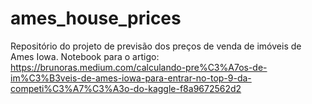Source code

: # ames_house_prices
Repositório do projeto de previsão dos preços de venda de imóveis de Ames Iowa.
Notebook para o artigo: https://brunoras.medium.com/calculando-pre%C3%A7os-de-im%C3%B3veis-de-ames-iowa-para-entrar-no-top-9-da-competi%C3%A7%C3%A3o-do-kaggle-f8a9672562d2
--
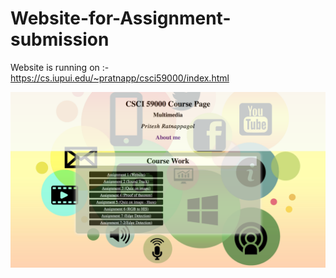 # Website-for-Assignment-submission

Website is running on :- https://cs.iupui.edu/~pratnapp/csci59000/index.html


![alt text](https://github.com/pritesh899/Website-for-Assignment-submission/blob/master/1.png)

What is needed
Each line containing "https" belongs in the answer; pick these out of the material and copy them.

Completed task
Notebook para o artigo: https://brunoras.medium.com/calculando-pre%C3%A7os-de-im%C3%B3veis-de-ames-iowa-para-entrar-no-top-9-da-competi%C3%A7%C3%A3o-do-kaggle-f8a9672562d2
Website is running on :- https://cs.iupui.edu/~pratnapp/csci59000/index.html
![alt text](https://github.com/pritesh899/Website-for-Assignment-submission/blob/master/1.png)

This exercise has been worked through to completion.